The research concluded that the potential exists for professional bodies to play a greater role in raising levels of competence and promoting ethical behaviour in the sector. The report also identifies five key cross-sector challenges that need to be addressed in order for this potential to be fulfilled, as follows:
The low profile of professional bodies within the banking sector currently: The general view across banks and building societies was that professional bodies, and in particular the qualifications on offer, have poor visibility and are poorly understood, and there is not a consistent view across the sector that professional bodies are playing a valuable role.
The need to establish banking qualifications, or a tiered framework of qualifications, which give (and are recognised to give) a thorough grounding in the fundamentals of banking: There was a broad consensus that qualifications in banking fundamentals (both on entry to the profession and at higher levels as responsibilities increase) would be valuable and desirable for employers, employees, regulators and wider society in delineating the core competencies required of a role in banking. However, there was an equally clear consensus among banks and building societies who were surveyed that such qualifications do not currently exist.
The fragmentation of the professional body sector, including fragmentation in qualifications and a lack of clear pathways and links to career progression within firms: There are over twenty bodies who provide a range of professional body services to the sector offering a plethora of qualifications. While there is relatively little overlap between them, banks and building societies find it hard to get a clear view on the range of qualifications available, the pathways between them and to judge their relative merits.
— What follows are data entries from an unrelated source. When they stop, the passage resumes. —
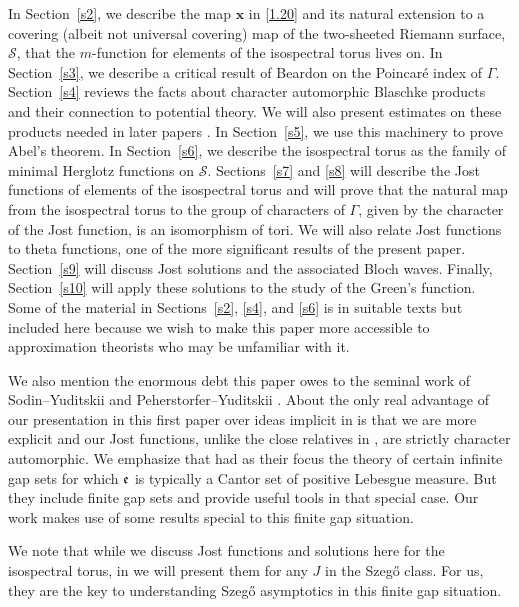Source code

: \documentclass[reqno,centertags, 12pt]{amsart}
\numberwithin{equation}{section}
\theoremstyle{definition}
\begin{document}
In Section~\ref{s2}, we describe the map ${{\mathbf{x}}}$ in \eqref{1.20} and its natural extension to a covering
(albeit not universal covering) map of the two-sheeted Riemann surface, ${{\mathcal S}}$, that the $m$-function
for elements of the isospectral torus lives on. In Section~\ref{s3}, we describe a critical result of
Beardon \cite{Bear} on the Poincar\'e index of $\Gamma$. Section~\ref{s4} reviews the facts about
character automorphic Blaschke products and their connection to potential theory. We will also present
estimates on these products needed in later papers \cite{CSZ2,CSZ3}. In Section~\ref{s5}, we use this
machinery to prove Abel's theorem. In Section~\ref{s6}, we describe the isospectral torus as the family
of minimal Herglotz functions on ${{\mathcal S}}$. Sections~\ref{s7} and \ref{s8} will describe the Jost functions
of elements of the isospectral torus and will prove that the natural map from the isospectral torus to the
group of characters of $\Gamma$, given by the character of the Jost function, is an isomorphism of tori.
We will also relate Jost functions to theta functions, one of the more significant results of the present
paper. Section~\ref{s9} will discuss Jost solutions and the associated Bloch waves. Finally, Section~\ref{s10}
will apply these solutions to the study of the Green's function. Some of the material in Sections~\ref{s2},
\ref{s4}, and \ref{s6} is in suitable texts but included here because we wish to make this paper more
accessible to approximation theorists who may be unfamiliar with it.

We also mention the enormous debt this paper owes to the seminal work of Sodin--Yuditskii \cite{SY} and
Peherstorfer--Yuditskii \cite{PY}. About the only real advantage of our presentation in this first
paper over ideas implicit in \cite{SY,PY} is that we are more explicit and our Jost functions,
unlike the close relatives in \cite{SY,PY}, are strictly character automorphic. We emphasize that \cite{SY,PY}
had as their focus the theory of certain infinite gap sets for which ${{\frak{e}}}$ is typically a Cantor set of
positive Lebesgue measure. But they include finite gap sets and provide useful tools in that special case.
Our work makes use of some results special to this finite gap situation.

We note that while we discuss Jost functions and solutions here for the isospectral torus, in
\cite{CSZ2,CSZ3} we will present them for any $J$ in the Szeg\H{o} class. For us, they are the key
to understanding Szeg\H{o} asymptotics in this finite gap situation.
\end{document}
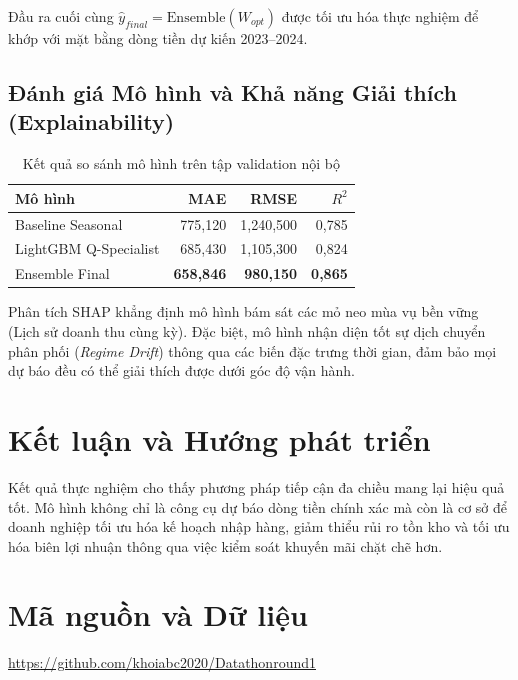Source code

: \documentclass{article}
\begin{document}
Đầu ra cuối cùng $\hat{y}_{final} = \text{Ensemble}(W_{opt})$ được tối ưu hóa thực nghiệm để khớp với mặt bằng dòng tiền dự kiến 2023--2024.

\subsection{Đánh giá Mô hình và Khả năng Giải thích (Explainability)}

\begin{table}[htbp]
  \centering
  \small
  \caption{Kết quả so sánh mô hình trên tập validation nội bộ}
  \vspace{-5pt}
  \label{tab:model_results}
  \begin{tabular}{lrrr}
    \toprule
    \textbf{Mô hình} & \textbf{MAE} & \textbf{RMSE} & \textbf{$R^2$} \\
    \midrule
    Baseline Seasonal & 775{,}120 & 1{,}240{,}500 & 0{,}785 \\
    LightGBM Q-Specialist & 685{,}430 & 1{,}105{,}300 & 0{,}824 \\
    Ensemble Final & \textbf{658{,}846} & \textbf{980{,}150} & \textbf{0{,}865} \\
    \bottomrule
  \end{tabular}
\end{table}

Phân tích SHAP khẳng định mô hình bám sát các mỏ neo mùa vụ bền vững (Lịch sử doanh thu cùng kỳ). Đặc biệt, mô hình nhận diện tốt sự dịch chuyển phân phối (\textit{Regime Drift}) thông qua các biến đặc trưng thời gian, đảm bảo mọi dự báo đều có thể giải thích được dưới góc độ vận hành.

\section{Kết luận và Hướng phát triển}

Kết quả thực nghiệm cho thấy phương pháp tiếp cận đa chiều mang lại hiệu quả tốt. Mô hình không chỉ là công cụ dự báo dòng tiền chính xác mà còn là cơ sở để doanh nghiệp tối ưu hóa kế hoạch nhập hàng, giảm thiểu rủi ro tồn kho và tối ưu hóa biên lợi nhuận thông qua việc kiểm soát khuyến mãi chặt chẽ hơn.

\section{Mã nguồn và Dữ liệu}
\vspace{-5pt}
\begin{center}
  \small \url{https://github.com/khoiabc2020/Datathonround1}
\end{center}
\vspace{-5pt}
\end{document}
The relationship between banks / building societies and professional bodies, which is one of ‘customer and supplier’ rather than of partners forming a ‘community of interest’: The current relationship between banks / building societies and professional bodies drives an imbalance of power between the two parties in this relationship which potentially limits the professional bodies’ ability to act as genuine partner organisations to firms, providing both support and constructive challenge, particularly on issues of ethics.
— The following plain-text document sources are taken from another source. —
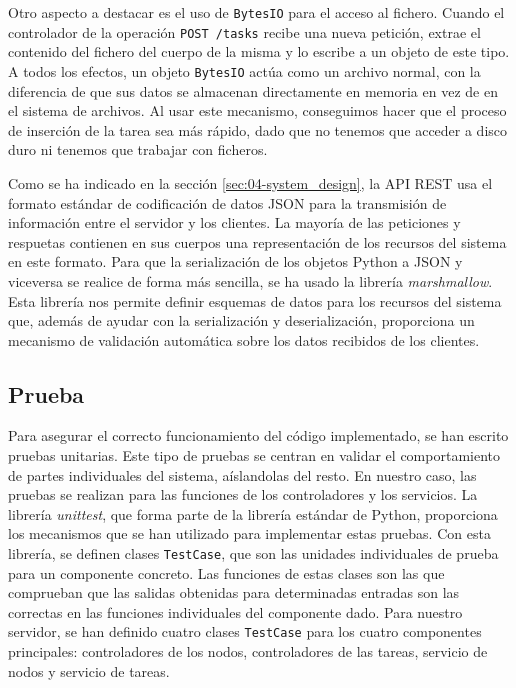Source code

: Otro aspecto a destacar es el uso de \texttt{BytesIO} para el acceso al fichero.
Cuando el controlador de la operación \texttt{POST /tasks} recibe una nueva
petición, extrae el contenido del fichero del cuerpo de la misma y lo escribe a
un objeto de este tipo. A todos los efectos, un objeto \texttt{BytesIO} actúa
como un archivo normal, con la diferencia de que sus datos se almacenan
directamente en memoria en vez de en el sistema de archivos. Al usar este
mecanismo, conseguimos hacer que el proceso de inserción de la tarea sea más
rápido, dado que no tenemos que acceder a disco duro ni tenemos que trabajar con
ficheros.

Como se ha indicado en la sección \ref{sec:04-system_design}, la API REST usa el
formato estándar de codificación de datos JSON para la transmisión de
información entre el servidor y los clientes. La mayoría de las peticiones y
respuetas contienen en sus cuerpos una representación de los recursos del
sistema en este formato. Para que la serialización de los objetos Python a JSON
y viceversa se realice de forma más sencilla, se ha usado la librería
\textit{marshmallow}. Esta librería nos permite definir esquemas de datos para
los recursos del sistema que, además de ayudar con la serialización y
deserialización, proporciona un mecanismo de validación automática sobre los
datos recibidos de los clientes.

\subsection{Prueba}

Para asegurar el correcto funcionamiento del código implementado, se han escrito
pruebas unitarias. Este tipo de pruebas se centran en validar el comportamiento
de partes individuales del sistema, aíslandolas del resto. En nuestro caso, las
pruebas se realizan para las funciones de los controladores y los servicios. La
librería \textit{unittest}, que forma parte de la librería estándar de Python,
proporciona los mecanismos que se han utilizado para implementar estas pruebas.
Con esta librería, se definen clases \texttt{TestCase}, que son las unidades
individuales de prueba para un componente concreto. Las funciones de estas
clases son las que comprueban que las salidas obtenidas para determinadas
entradas son las correctas en las funciones individuales del componente dado.
Para nuestro servidor, se han definido cuatro clases \texttt{TestCase} para los
cuatro componentes principales: controladores de los nodos, controladores de las
tareas, servicio de nodos y servicio de tareas.

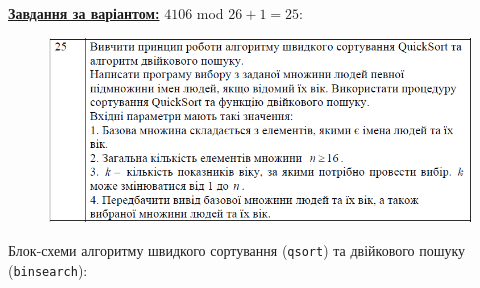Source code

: \documentclass[12pt,a4paper]{article}
\begin{document}
    \textbf{\underline{Завдання за варіантом:}} $4106$ mod $26 + 1 = 25$:

    \begin{figure}[ht]
        \includegraphics[width=1.0\textwidth]{photo1.png}
    \end{figure}

    \setlength{\parindent}{0pt}

    Блок-схеми алгоритму швидкого сортування (\texttt{qsort}) та двійкового пошуку (\texttt{binsearch}):
\end{document}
The lack of a While it appears that the banks and building societies currently see banking professional bodies as primarily purveyors of qualifications, the professional bodies themselves reported that they would like to be valued for a broader range of activities. Despite this, there was a strong perception amongst respondents from banks and building societies that professional bodies do not contribute meaningfully to raising ethical and behavioural standards.recognised and clearly defined role for professional bodies beyond the provision of qualifications:
In 2016, the IDEA Centre produced a report on Professionalism in Banking for the Banking Standards Board. Based on extensive consultation with banks, building societies, professional bodies and other stakeholders through online surveys and semi-structured interviews, we addressed questions relating to the role of professional bodies in improving standards of competence and conduct in the banking sector.
Today’s report makes clear what needs to be done to strengthen professionalism in the sector. It will take collaboration and determination from all sides to tackle these challenges but the new accountability regimes present a unique opportunity for the industry and professional bodies to raise the bar on behaviour and improve outcomes for customers. We urge them to seize it.
Dame Colette Bowe, Chairman of the Banking Standards Board
What we were struck by during the course of our research was both the potential and the appetite of banks and building societies to work with the professional bodies to achieve positive change in levels of both technical competence and ethical behaviour. However, it is clear that the relationship between all parties needs to be redefined if this potential is to be realised.
Chris Megone, Professor of Inter-Disciplinary Applied Ethics and Director of the IDEA Centre
I welcome the work the BSB and the University of Leeds have done to lay out these challenges. At the end of the day, this is about continually improving the service we provide to clients and customers. It is in the whole industry’s interest to work more closely with the professional bodies to develop and retain the best people and aim for the highest standards of service.
Michael Cole-Fontayn, Executive Vice President and Chairman (EMEA), BNY Mellon
One way to make banks safer is to increase the role of professional standards. In the past, most bank employees were members of professional bodies. Today, very few are. This work, commissioned by the Banking Standards Board, is an important catalyst for increasing the role of professionalism in banking. Now the impetus is firmly on the professional bodies and financial institutions to foster a wider culture of professionalism within the industry. Professional bodies need to be more than just training providers and financial institutions need to take their public role as professionals seriously.
Andre Spicer, Professor of Organisational Behaviour at Cass Business School, City University London, and member of the BSB’s steering group on professionalism in banking
Publications and outputs
Professionalism in Banking Report - Dr Jim Baxter and Professor Christopher Megone, 2016
Dr Jim Baxter and Professor Christopher Megone presented their findings in a series of Professional Ethics Network events, in London and Edinburgh.